Il bravo storpio – 2

“La gente non soltanto si aspetta che tu reciti la tua parte, ma anche che tu sappia stare al tuo posto. Per esempio, mi ricordo di un tale che incontrai in un ristorante di Oslo. Era gravemente invalido e aveva lasciato la carrozzina per salire su una scala abbastanza ripida su fino alla terrazza dove si trovavano i tavolini. Siccome non aveva l’uso delle gambe, doveva trascinarsi sulle ginocchia. Appena cominciò a salire le scale in quel modo insolito, i camerieri si precipitarono verso di lui non per aiutarlo, ma per dirgli che non potevano servire una persona in quelle condizioni in quel ristorante dove la gente andava per divertirsi e non per rattristarsi alla vista degli storpi.”

Personalmente ho salito le scale nei modi più ridicoli, e tuttavia nessun cameriere mi ha mai rotto le scatole – ma forse non frequento locali abbastanza chic.
In ogni caso, l’esempio riportato da Goffman è utile a ricordare che l’accettazione va bene, ma solo fino a un certo punto.
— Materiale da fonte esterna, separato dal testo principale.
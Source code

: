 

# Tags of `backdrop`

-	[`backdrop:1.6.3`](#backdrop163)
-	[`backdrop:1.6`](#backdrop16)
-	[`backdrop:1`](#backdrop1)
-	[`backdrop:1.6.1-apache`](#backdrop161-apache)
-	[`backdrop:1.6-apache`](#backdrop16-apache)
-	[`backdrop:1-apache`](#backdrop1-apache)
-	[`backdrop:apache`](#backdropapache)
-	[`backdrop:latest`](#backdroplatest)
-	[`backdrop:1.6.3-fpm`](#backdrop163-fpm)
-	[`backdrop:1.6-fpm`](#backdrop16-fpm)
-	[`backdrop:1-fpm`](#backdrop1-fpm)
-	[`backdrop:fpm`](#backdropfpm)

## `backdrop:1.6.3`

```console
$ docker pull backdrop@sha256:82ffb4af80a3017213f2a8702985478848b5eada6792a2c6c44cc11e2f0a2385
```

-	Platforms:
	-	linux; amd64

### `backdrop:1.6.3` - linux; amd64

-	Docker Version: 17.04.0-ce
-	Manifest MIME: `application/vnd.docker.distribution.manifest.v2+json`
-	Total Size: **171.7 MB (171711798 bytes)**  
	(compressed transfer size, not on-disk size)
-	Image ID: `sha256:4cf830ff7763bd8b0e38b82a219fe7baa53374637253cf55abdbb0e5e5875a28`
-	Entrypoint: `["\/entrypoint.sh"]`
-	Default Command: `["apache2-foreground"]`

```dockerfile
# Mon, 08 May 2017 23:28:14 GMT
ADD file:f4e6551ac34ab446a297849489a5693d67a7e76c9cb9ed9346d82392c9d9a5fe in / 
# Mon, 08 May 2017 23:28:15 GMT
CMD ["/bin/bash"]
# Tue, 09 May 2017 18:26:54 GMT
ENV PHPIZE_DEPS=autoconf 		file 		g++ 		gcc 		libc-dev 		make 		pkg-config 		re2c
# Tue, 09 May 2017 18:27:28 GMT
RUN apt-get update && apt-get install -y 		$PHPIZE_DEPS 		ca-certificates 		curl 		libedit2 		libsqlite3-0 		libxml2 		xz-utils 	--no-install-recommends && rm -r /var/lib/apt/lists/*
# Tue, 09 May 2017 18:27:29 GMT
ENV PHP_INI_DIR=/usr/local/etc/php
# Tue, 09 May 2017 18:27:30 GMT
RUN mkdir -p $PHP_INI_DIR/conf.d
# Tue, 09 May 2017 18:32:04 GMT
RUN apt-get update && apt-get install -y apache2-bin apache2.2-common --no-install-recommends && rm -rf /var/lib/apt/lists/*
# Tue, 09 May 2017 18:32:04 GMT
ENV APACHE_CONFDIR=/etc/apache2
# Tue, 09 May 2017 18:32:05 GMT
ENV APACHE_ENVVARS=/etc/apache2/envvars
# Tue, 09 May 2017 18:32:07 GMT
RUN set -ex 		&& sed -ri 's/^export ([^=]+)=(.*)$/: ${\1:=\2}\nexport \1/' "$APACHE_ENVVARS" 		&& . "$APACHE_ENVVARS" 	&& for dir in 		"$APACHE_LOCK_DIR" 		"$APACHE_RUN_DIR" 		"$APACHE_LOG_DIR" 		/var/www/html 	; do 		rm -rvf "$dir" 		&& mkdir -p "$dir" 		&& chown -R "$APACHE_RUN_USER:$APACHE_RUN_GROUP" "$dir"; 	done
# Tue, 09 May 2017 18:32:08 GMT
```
C’è un limite oltre il quale non si può andare.

“Credo di essermi resa conto della mia situazione quando ero andata con un gruppo di ragazzi miei coetanei sulla spiaggia. Ero sdraiata sulla sabbia e credo che gli altri pensassero che dormivo. Uno dei ragazzi disse: “Mi piace molto Domenica, ma non uscirei mai con una ragazza cieca”.”

Il bravo storpio, quindi, deve comportarsi come se si sentisse normale, dev’essere a suo agio e tollerante, ma non pretendere troppo. Finché non si spinge troppo oltre, le sue strategie funzioneranno e potrà vivere come se fosse accettato.
Ma se chiede più di quanto gli è concesso, l’accettazione si rivelerà per quel che è: un'”accettazione fantasma“.

C’è poi un altro punto oscuro, su cui Goffman si sofferma solo rapidamente. Per ostentare un buon adattamento, e averne i conseguenti vantaggi sociali, lo stigmatizzato può essere costretto a negare i lati più tristi della sua esistenza.

Quando ho letto La terza nazione del mondo, un saggio sulla disabilità, sono rimasta infastidita dalla visione ossessivamente pessimista dell’autore. Non faceva che ribadire che i disabili integrati sono pochi, e che non bisogna lasciarsi ingannare dagli esempi eroici forniti da qualche lacrimevole vita in diretta, perché le difficoltà oggettive sono tante e le persone scoraggiate.
Mi innervosiva. Leggendo, sentivo l’impulso di fornirgli una lista di efficienti soluzioni pratiche atte a rendere comunque desiderabile qualsiasi tipo di esistenza. Mi dava fastidio, mi dava così fastidio che ho iniziato a chiedermi come mai.
E mi sono risposta che, forse, è perché sono proprio una brava storpia.

Ovvero, ho assimilato quasi tutte le strategie di cui al precedente post, le pratico regolarmente e questo mi fa sentire davvero a mio agio. Cioè, non è che fuori fingo, poi torno a casa e piango. No no. Sono proprio convinta di sentirmi a mio agio, sul serio. Penso che si veda anche da fuori.
Ma quando sei uno con un buon adattamento, diventa difficile gestire le difficoltà che prima o poi saltano fuori, piccole o grandi, che ti riguardino direttamente o che trovi solo citate in un saggio di sociologia.

Perché se ammetti che c’è un problema, anche una piccola cosa che ti disturba, sai che il normodotato medio potrà collegarla inconsciamente alle sue immagini tragiche relative agli stigmatizzati, e ingigantirla. Potrebbe iniziare ad avere pietà, sentirsi in colpa perché lui sta meglio, o sinistramente goderne. Potrebbe dubitare della tua reale vicinanza al gruppo dei normali, mettendo istintivamente una distanza tra te e lui.

Se un normale esprime una difficoltà, relativa a qualche aspetto della sua vita, riceverà una comprensione proporzionata. Lo stigmatizzato sarà compreso non solo in quel che ha detto, ma anche in tutto quel che l’interlocutore immagina su di lui – quindi, non sarà compreso, sarà frainteso.
Naturalmente non è detto che vada sempre così, ma cioè non toglie che lo stigmatizzato sa di doversi confrontare con questo rischio, ogni volta che si mostra più debole. E questo può dissuaderlo dal mostrarsi fragile.